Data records
* * * * * * *
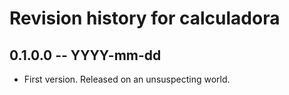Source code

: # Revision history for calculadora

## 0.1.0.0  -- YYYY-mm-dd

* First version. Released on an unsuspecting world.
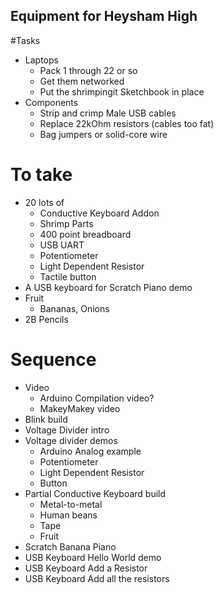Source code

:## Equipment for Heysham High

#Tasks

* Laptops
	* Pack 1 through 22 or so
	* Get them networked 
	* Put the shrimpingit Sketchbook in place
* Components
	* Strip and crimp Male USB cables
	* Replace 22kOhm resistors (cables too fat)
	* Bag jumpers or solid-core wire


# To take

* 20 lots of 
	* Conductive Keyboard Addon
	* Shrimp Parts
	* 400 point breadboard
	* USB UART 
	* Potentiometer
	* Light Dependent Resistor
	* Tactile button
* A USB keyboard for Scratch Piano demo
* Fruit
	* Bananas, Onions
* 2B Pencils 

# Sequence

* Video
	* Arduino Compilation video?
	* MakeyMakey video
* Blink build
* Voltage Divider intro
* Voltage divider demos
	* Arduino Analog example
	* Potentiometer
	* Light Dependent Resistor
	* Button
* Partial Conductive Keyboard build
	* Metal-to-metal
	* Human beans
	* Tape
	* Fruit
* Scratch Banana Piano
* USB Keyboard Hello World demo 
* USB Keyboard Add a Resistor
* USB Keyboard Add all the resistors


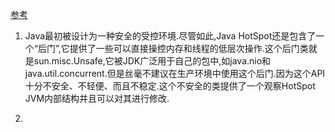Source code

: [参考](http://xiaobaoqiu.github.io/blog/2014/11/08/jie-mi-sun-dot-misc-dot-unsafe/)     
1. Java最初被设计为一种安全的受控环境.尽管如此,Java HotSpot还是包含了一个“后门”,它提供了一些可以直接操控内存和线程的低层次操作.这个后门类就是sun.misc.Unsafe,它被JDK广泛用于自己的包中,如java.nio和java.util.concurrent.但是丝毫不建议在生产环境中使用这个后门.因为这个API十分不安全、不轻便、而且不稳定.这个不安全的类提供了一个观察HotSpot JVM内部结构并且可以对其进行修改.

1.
* * * * * * *
EXERCISE OBJECTIVE: Where the word "misc" shows up in a line of the entries above, count that line; the answer is the total alone.

TASK OUTPUT: 2